More of us will have bought houses here by then, increasingly confident the real estate market is at last stabilizing. Others will have refinanced mortgages at super-low mortgage rates under 4 percent.
A good refi is as good as getting a raise — and more likely. So is buying gas for less than $3.10 a gallon, rather than the $3.43 average paid in this metro area one year ago.
Still, consider this a realistic slogan to wrap up 2012: Curb Your Enthusiasm.
You can still be upbeat. Just don't expect miracles in a state still crawling out of a deep economic hole, in a country whose best skill lately seems to be kicking hard problems down the road for others to fix.

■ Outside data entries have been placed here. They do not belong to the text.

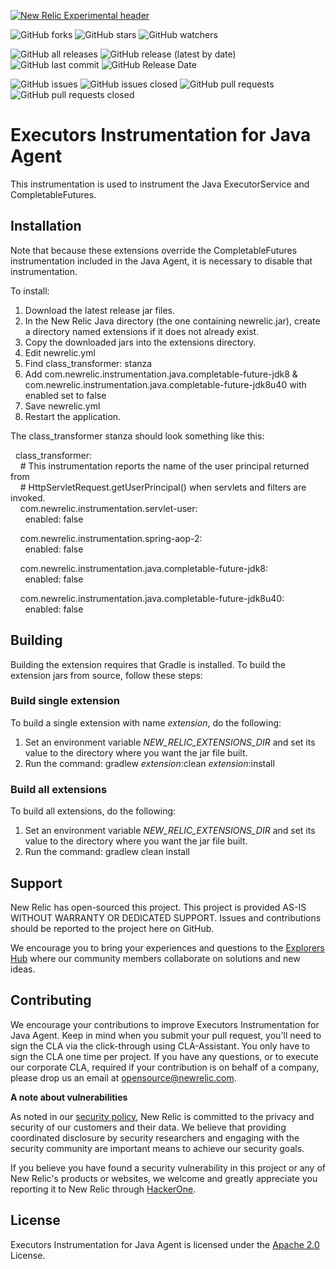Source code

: [![New Relic Experimental header](https://github.com/newrelic/opensource-website/raw/main/src/images/categories/Experimental.png)](https://opensource.newrelic.com/oss-category/#new-relic-experimental)
   

![GitHub forks](https://img.shields.io/github/forks/newrelic-experimental/newrelic-java-executors?style=social)
![GitHub stars](https://img.shields.io/github/stars/newrelic-experimental/newrelic-java-executors?style=social)
![GitHub watchers](https://img.shields.io/github/watchers/newrelic-experimental/newrelic-java-executors?style=social)

![GitHub all releases](https://img.shields.io/github/downloads/newrelic-experimental/newrelic-java-executors/total)
![GitHub release (latest by date)](https://img.shields.io/github/v/release/newrelic-experimental/newrelic-java-executors)
![GitHub last commit](https://img.shields.io/github/last-commit/newrelic-experimental/newrelic-java-executors)
![GitHub Release Date](https://img.shields.io/github/release-date/newrelic-experimental/newrelic-java-executors)


![GitHub issues](https://img.shields.io/github/issues/newrelic-experimental/newrelic-java-executors)
![GitHub issues closed](https://img.shields.io/github/issues-closed/newrelic-experimental/newrelic-java-executors)
![GitHub pull requests](https://img.shields.io/github/issues-pr/newrelic-experimental/newrelic-java-executors)
![GitHub pull requests closed](https://img.shields.io/github/issues-pr-closed/newrelic-experimental/newrelic-java-executors) 
   
# Executors Instrumentation for Java Agent

This instrumentation is used to instrument the Java ExecutorService and CompletableFutures.

## Installation
Note that because these extensions override the CompletableFutures instrumentation included in the Java Agent, it is necessary to disable that instrumentation.   
   
To install:   
1. Download the latest release jar files.    
2. In the New Relic Java directory (the one containing newrelic.jar), create a directory named extensions if it does not already exist.   
3. Copy the downloaded jars into the extensions directory. 
4. Edit newrelic.yml
5. Find class_transformer: stanza
6. Add  com.newrelic.instrumentation.java.completable-future-jdk8 & com.newrelic.instrumentation.java.completable-future-jdk8u40 with enabled set to false
7. Save newrelic.yml 
8. Restart the application.   

The class_transformer stanza should look something like this:   
   
&nbsp;&nbsp;class_transformer:   
&nbsp;&nbsp;&nbsp;&nbsp;# This instrumentation reports the name of the user principal returned from    
&nbsp;&nbsp;&nbsp;&nbsp;# HttpServletRequest.getUserPrincipal() when servlets and filters are invoked.   
&nbsp;&nbsp;&nbsp;&nbsp;com.newrelic.instrumentation.servlet-user:   
&nbsp;&nbsp;&nbsp;&nbsp;&nbsp;&nbsp;enabled: false  
   
&nbsp;&nbsp;&nbsp;&nbsp;com.newrelic.instrumentation.spring-aop-2:   
&nbsp;&nbsp;&nbsp;&nbsp;&nbsp;&nbsp;enabled: false  
   
&nbsp;&nbsp;&nbsp;&nbsp;com.newrelic.instrumentation.java.completable-future-jdk8:   
&nbsp;&nbsp;&nbsp;&nbsp;&nbsp;&nbsp;enabled: false  
   
&nbsp;&nbsp;&nbsp;&nbsp;com.newrelic.instrumentation.java.completable-future-jdk8u40:   
&nbsp;&nbsp;&nbsp;&nbsp;&nbsp;&nbsp;enabled: false  
   
## Building

Building the extension requires that Gradle is installed.
To build the extension jars from source, follow these steps:
### Build single extension
To build a single extension with name *extension*, do the following:
1. Set an environment variable *NEW_RELIC_EXTENSIONS_DIR* and set its value to the directory where you want the jar file built.
2. Run the command: gradlew *extension*:clean *extension*:install
### Build all extensions
To build all extensions, do the following:
1. Set an environment variable *NEW_RELIC_EXTENSIONS_DIR* and set its value to the directory where you want the jar file built.
2. Run the command: gradlew clean install
 
## Support

New Relic has open-sourced this project. This project is provided AS-IS WITHOUT WARRANTY OR DEDICATED SUPPORT. Issues and contributions should be reported to the project here on GitHub.

We encourage you to bring your experiences and questions to the [Explorers Hub](https://discuss.newrelic.com) where our community members collaborate on solutions and new ideas.

## Contributing

We encourage your contributions to improve Executors Instrumentation for Java Agent. Keep in mind when you submit your pull request, you'll need to sign the CLA via the click-through using CLA-Assistant. You only have to sign the CLA one time per project. If you have any questions, or to execute our corporate CLA, required if your contribution is on behalf of a company, please drop us an email at opensource@newrelic.com.

**A note about vulnerabilities**

As noted in our [security policy](../../security/policy), New Relic is committed to the privacy and security of our customers and their data. We believe that providing coordinated disclosure by security researchers and engaging with the security community are important means to achieve our security goals.

If you believe you have found a security vulnerability in this project or any of New Relic's products or websites, we welcome and greatly appreciate you reporting it to New Relic through [HackerOne](https://hackerone.com/newrelic).

## License

Executors Instrumentation for Java Agent is licensed under the [Apache 2.0](http://apache.org/licenses/LICENSE-2.0.txt) License.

As the six short profiles on this page suggest, there are definite steps to take during the remainder of this year to help in finding work or a better job.
Are you satisfied with your level of education? You shouldn't be. If you're not pursuing a degree, master more job skills, especially those using technology to boost your productivity and manage data.
Can you improve yourself? You'd better, if you want to show you're a candidate for better jobs. At the very least, prove you are a good hire who deserves the position you have.
Are your finances in reasonable order? It's probably time for a tune-up. Have you saved enough should you suffer a rough patch? Sock away enough to handle six months of living expenses. And if you can't save more, find ways to spend less.
If you believe the various consumer confidence surveys, we're all in a funk. A University of Florida survey last month found Floridians to be less optimistic across all age and income groups. Similar results show up in the Harris Interactive monthly survey done for staffing company Randstad Holding.
"The economy and job market are continuing to weigh heavily on the minds of U.S. workers," states Randstad chief employment analyst Joanie Ruge. "This sentiment will also likely remain for employers as they look toward the second half of what has proven to be a year of caution."
One bright spot for Tampa Bay is the late August arrival of the Republican National Convention, which will inject millions of dollars into the regional economy. More important, the RNC event is sparking major marketing efforts by area economic development groups to showcase innovation and our regional economy's best attributes to a select national and international audience.
Will such a barrage of PR help deliver more jobs? Eventually. Consider it the 2012 warm-up of a longer-term campaign to get the outside world to pay closer attention to an underappreciated Tampa Bay.